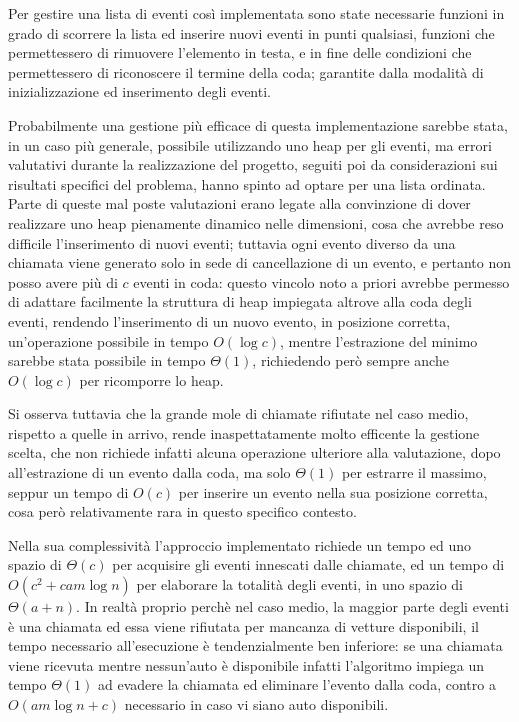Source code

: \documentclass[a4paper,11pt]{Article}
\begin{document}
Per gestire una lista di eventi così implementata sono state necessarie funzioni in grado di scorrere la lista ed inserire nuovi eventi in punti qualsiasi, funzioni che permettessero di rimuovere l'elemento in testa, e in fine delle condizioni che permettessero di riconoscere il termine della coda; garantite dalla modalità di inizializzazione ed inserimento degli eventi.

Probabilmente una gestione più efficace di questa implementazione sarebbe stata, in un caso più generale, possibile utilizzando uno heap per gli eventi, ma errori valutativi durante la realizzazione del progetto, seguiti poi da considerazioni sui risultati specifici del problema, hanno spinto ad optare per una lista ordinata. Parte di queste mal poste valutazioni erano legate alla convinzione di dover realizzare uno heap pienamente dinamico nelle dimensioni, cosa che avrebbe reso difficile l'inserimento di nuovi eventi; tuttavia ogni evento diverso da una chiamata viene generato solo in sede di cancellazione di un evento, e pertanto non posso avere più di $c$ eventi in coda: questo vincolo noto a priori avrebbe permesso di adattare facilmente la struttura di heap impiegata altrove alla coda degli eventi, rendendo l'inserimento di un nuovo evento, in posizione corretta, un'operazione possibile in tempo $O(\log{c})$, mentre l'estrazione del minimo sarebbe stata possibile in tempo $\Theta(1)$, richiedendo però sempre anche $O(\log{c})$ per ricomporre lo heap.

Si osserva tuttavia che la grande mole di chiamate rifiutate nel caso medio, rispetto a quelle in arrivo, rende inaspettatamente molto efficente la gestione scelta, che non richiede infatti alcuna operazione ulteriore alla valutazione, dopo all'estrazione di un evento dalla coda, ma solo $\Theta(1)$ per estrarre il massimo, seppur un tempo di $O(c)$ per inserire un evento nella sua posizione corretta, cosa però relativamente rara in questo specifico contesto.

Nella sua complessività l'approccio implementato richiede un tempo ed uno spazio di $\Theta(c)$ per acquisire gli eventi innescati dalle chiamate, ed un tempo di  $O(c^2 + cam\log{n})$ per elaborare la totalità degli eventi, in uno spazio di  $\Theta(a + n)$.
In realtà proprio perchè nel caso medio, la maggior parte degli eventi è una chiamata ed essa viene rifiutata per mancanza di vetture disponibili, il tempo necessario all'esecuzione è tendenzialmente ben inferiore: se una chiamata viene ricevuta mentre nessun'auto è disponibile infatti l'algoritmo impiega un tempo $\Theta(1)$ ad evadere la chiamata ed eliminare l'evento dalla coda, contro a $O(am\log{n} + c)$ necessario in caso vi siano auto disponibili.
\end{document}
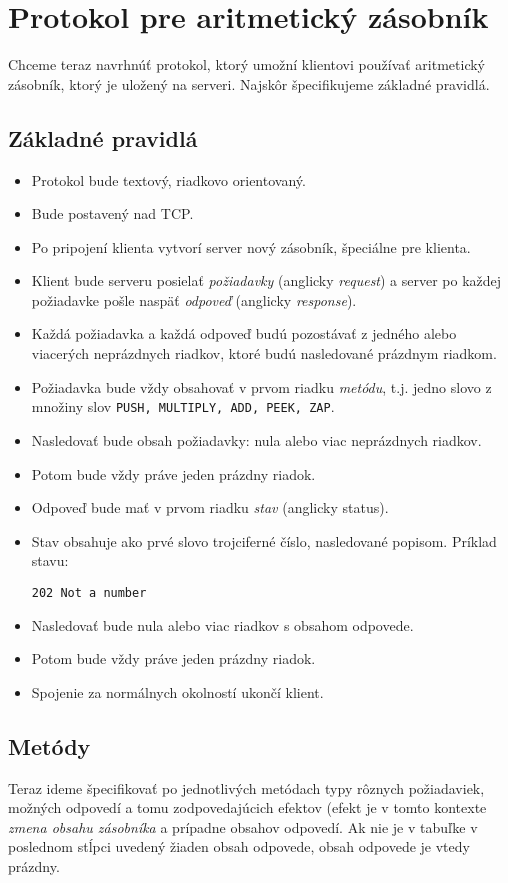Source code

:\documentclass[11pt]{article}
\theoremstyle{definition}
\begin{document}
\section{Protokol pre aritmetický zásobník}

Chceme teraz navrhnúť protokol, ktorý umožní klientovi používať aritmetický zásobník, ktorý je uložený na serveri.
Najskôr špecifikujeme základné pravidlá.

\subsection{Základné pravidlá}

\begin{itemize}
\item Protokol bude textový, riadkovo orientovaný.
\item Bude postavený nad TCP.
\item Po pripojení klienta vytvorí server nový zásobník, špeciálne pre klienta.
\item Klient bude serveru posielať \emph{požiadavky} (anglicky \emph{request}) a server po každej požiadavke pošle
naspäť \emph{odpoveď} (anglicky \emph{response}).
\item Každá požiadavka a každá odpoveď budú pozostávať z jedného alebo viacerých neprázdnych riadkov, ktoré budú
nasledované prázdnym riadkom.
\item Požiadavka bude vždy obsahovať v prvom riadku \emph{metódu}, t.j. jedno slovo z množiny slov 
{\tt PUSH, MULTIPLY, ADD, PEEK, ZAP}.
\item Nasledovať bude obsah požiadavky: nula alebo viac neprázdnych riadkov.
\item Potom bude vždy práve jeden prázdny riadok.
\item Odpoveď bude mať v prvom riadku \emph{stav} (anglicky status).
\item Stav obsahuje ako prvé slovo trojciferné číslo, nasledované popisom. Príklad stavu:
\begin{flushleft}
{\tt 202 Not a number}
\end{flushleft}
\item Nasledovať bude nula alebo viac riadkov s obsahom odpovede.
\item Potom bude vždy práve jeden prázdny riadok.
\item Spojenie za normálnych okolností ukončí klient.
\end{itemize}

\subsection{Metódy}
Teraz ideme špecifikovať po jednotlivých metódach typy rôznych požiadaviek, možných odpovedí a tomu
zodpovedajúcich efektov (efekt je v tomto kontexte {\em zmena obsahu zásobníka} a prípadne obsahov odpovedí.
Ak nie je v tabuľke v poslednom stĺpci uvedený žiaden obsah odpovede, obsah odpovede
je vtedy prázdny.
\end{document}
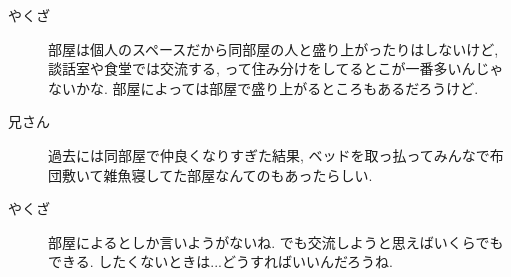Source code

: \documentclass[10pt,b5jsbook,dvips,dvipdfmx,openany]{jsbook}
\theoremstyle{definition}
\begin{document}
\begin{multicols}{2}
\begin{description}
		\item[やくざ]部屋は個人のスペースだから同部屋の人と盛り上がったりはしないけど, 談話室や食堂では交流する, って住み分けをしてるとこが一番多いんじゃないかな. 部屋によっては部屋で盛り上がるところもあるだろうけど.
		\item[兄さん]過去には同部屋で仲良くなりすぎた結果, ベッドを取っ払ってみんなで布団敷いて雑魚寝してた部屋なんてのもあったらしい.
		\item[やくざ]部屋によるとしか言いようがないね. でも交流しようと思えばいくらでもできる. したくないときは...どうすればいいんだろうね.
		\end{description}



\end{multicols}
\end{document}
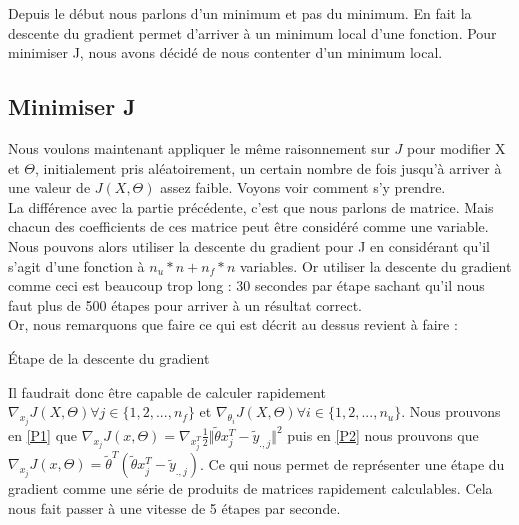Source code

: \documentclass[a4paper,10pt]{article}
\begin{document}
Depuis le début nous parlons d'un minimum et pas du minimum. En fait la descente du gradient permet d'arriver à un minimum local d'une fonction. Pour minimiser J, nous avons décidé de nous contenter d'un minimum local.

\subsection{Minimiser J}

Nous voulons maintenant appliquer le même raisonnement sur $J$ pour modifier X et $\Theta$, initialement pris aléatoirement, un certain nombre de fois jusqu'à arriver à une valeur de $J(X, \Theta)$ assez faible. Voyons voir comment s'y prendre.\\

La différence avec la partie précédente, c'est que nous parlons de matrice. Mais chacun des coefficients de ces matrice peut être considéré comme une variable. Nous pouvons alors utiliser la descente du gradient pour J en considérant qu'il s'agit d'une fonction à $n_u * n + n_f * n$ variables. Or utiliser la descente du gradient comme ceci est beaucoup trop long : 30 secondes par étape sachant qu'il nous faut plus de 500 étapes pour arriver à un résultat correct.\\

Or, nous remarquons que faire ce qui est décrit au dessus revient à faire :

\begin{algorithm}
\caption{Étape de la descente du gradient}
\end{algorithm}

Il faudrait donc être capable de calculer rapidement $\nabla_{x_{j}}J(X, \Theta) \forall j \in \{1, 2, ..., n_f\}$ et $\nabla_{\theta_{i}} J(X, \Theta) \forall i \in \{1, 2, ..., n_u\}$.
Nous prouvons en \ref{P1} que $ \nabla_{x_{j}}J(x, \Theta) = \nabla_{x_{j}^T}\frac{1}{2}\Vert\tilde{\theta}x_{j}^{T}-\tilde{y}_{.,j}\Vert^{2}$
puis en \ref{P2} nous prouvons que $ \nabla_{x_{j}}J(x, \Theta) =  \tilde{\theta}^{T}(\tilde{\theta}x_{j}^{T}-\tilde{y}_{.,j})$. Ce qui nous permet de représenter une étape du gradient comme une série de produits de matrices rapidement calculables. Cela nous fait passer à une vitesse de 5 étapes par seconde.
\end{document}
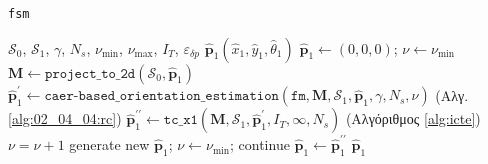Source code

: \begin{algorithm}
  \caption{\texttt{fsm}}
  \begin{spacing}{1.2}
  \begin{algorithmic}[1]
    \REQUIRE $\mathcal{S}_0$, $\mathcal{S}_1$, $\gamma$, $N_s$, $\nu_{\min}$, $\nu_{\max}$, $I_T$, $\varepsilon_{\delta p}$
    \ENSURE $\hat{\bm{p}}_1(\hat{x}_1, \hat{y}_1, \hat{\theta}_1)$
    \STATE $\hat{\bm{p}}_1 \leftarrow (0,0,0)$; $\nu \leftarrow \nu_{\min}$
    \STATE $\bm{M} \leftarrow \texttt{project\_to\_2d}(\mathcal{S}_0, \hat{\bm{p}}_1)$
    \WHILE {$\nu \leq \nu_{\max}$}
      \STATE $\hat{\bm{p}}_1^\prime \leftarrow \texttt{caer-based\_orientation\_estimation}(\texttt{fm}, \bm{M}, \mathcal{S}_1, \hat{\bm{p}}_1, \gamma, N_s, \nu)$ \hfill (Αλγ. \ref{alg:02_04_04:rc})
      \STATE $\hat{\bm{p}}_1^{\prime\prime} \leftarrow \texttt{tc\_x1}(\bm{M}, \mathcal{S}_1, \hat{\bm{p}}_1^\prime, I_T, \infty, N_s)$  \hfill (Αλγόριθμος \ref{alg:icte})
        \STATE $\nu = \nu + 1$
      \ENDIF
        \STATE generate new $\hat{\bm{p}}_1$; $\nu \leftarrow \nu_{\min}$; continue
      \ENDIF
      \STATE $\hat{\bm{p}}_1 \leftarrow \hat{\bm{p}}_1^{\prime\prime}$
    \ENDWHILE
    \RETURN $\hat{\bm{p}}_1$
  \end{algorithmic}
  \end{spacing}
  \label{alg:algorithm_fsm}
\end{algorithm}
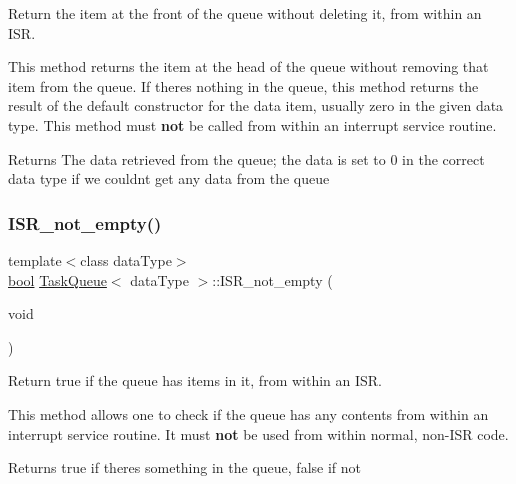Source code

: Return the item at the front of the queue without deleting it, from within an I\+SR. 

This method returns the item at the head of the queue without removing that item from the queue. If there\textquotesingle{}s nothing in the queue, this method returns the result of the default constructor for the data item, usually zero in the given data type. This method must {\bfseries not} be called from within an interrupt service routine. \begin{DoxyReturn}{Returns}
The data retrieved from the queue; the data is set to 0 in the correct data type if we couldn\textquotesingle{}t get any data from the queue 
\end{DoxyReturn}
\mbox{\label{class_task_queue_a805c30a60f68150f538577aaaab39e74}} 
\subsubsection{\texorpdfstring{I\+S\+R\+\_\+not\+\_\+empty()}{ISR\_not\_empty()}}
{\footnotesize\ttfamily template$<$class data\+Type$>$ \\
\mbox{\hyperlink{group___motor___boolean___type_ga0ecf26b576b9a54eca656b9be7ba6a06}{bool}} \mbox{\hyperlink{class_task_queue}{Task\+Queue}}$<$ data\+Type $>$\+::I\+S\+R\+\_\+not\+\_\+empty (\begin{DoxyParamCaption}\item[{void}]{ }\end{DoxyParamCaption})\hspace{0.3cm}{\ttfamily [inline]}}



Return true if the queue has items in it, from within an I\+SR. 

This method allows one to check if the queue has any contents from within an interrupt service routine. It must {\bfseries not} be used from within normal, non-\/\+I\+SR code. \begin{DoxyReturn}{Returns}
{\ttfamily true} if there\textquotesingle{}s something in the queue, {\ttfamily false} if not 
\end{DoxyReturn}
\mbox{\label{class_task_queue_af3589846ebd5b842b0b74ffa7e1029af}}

*****

What to work on — Every line holding the string "must" should be copied here, so please find those lines in the data.

Exercise response —
This method returns the item at the head of the queue without removing that item from the queue. If there\textquotesingle{}s nothing in the queue, this method returns the result of the default constructor for the data item, usually zero in the given data type. This method must {\bfseries not} be called from within an interrupt service routine. \begin{DoxyReturn}{Returns}
This method allows one to check if the queue has any contents from within an interrupt service routine. It must {\bfseries not} be used from within normal, non-\/\+I\+SR code. \begin{DoxyReturn}{Returns}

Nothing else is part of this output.